A safra do produto ajuda também na alta do PIB (Produto Interno Bruto) para valores acima do esperado, além de superávits recordes na balança comercial. Entretanto, existe o outro lado dessa história.
Armazéns lotados
A produção recorde de milho vem após uma safra também histórica de soja, o que resultou em armazéns lotados e toneladas de alimento armazenadas ao relento, sob temperaturas elevadas e correndo o risco de ataques de insetos e roedores.
Dados da Câmara Setorial de Armazenagem de Grãos da Associação Brasileira da Indústria de Máquinas e Equipamentos (CSEAG-Abimaq) revelam que o problema está mais grave. Entre 2022 e 2023, o déficit de armazenagem de grãos passou de 83 milhões de toneladas para 118 milhões de toneladas.
Enquanto a produção de grãos brasileira cresce a uma média 9,4 milhões de toneladas por ano, a capacidade de armazenagem aumenta praticamente pela metade, 4,8 milhões de toneladas por ano.

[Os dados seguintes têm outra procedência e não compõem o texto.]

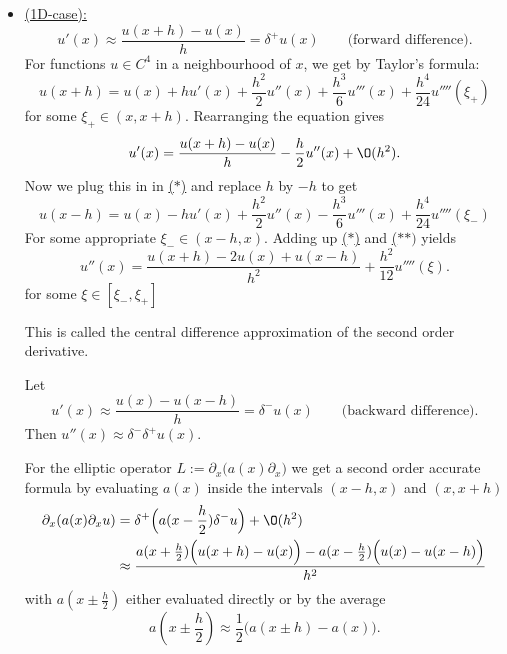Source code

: \begin{itemize}
	\item \underline{(1D-case):} 
		\[
			u'(x) \approx \frac{u(x+h)-u(x)}{h} = \delta^{+}u(x) \qquad \text{(forward difference)}
		.\] 
		For functions $u \in C^{4}$ in a neighbourhood of $x$, we get by Taylor's formula:
		\begin{equation} \label{eq:eq_3} \tag{$\ast$}
			u(x+h) = u(x) + h u'(x) + \frac{h^{2}}{2} u''(x) + \frac{h^{3}}{6}u'''(x) + \frac{h^{4}}{24}u''''(\xi_{+})	
		\end{equation}
		for some $\xi_{+} \in (x, x+h)$. Rearranging the equation gives
		\[
			u'(x) = \frac{u(x+h)-u(x)}{h}-\frac{h}{2}u''(x) + \O(h^{2})
		.\] 
		Now we plug this in in \href{eq:eq_4}{($\ast$)} and replace $h$ by $-h$ to get
		\begin{equation} \label{eq:eq_4} \tag{$\ast \ast$}
			u(x-h) = u(x) - hu'(x) + \frac{h^{2}}{2}u''(x)- \frac{h^{3}}{6} u'''(x) + \frac{h^{4}}{24}u''''(\xi _{-})
		\end{equation}
		For some appropriate $\xi _{-} \in (x-h, x)$.
		Adding up \href{eq:eq_3}{($\ast$)} and \href{eq:eq_4}{($\ast \ast)$} yields
		\[
			u''(x)= \frac{u(x+h) - 2u(x) + u(x-h)}{h^{2}} + \frac{h^{2}}{12}u''''(\xi )
		.\] for some $\xi  \in [\xi _{-}, \xi _{+}]$

		This is called the central difference approximation of the second order derivative.
		
		Let
		\[
			u'(x) \approx \frac{u(x)-u(x-h)}{h} = \delta^{-}u(x) \qquad \text{(backward difference)}
		.\] Then $u''(x) \approx \delta^{-}\delta^{+}u(x)$.

		For the elliptic operator $L:=\partial_{x} \Big(a(x)\partial_{x}\Big)$ we get a second order accurate formula by evaluating $a(x)$ inside the intervals $(x-h, x)$ and $(x, x+h)$
		\begin{align*}
			\partial_{x}(a(x) \partial_{x}u) &=
			\delta^{+}\Big(a(x- \frac{h}{2}) \delta^{-} u\Big) + \O(h^{2}) \\
											 &\approx \frac{a(x+\frac{h}{2})\Big(u(x+h)-u(x)\Big)-a(x-\frac{h}{2})\Big(u(x)-u(x-h)\Big)}{h^{2}}
		\end{align*}
		with $a(x \pm \frac{h}{2})$ either evaluated directly or by the average
		\[
			a(x \pm \frac{h}{2}) \approx \frac{1}{2}\Big(a(x \pm h) - a(x)\Big)
		.\] 
		

\end{itemize}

“Quem mais sofre é o milho, porque ele tem um valor agregado menor do que a soja — uma saca de milho vale menos do que a metade que a de soja”, explica Paulo Bertolini, diretor da Abramilho (Associação Brasileira dos Produtores de Milho).
“E ele produz duas vezes e meia a mais por hectare, então ocupa duas vezes e meia mais espaço do que a soja ocuparia e gasta duas vezes mais tempo para secar. Então a situação do milho é mais grave, num cenário onde o Brasil não tem capacidade para processar sua produção inteira”, completa.
Queda nos preços
Outro motivo para o grande volume armazenado de qualquer jeito é a queda nos preços dos grãos, já que “muitos produtores não fizeram negociação de soja ainda, estão mantendo a soja armazenada”, afirma Sadi Beledelli, presidente do Sindicato Rural de Sorriso (MT).
“Nós não temos armazéns suficientes na região para armazenar as duas safras, então muitos armazéns estão colocando milho a céu aberto, do lado de fora”, acrescenta.
Chuvas são raras no Mato Grosso durante o atual período do ano, mas o cenário deve mudar a partir de setembro. Até lá, os produtores terão que encontrar um lugar para colocar todo esse milho.
A Abimaq estima que seriam necessários investimentos de R$ 15 bilhões por ano para ampliar a capacidade de armazenagem do Brasil. “O que falta ao Brasil é recurso para financiamento compatível com o tipo de investimento necessário”, finaliza Bertolini.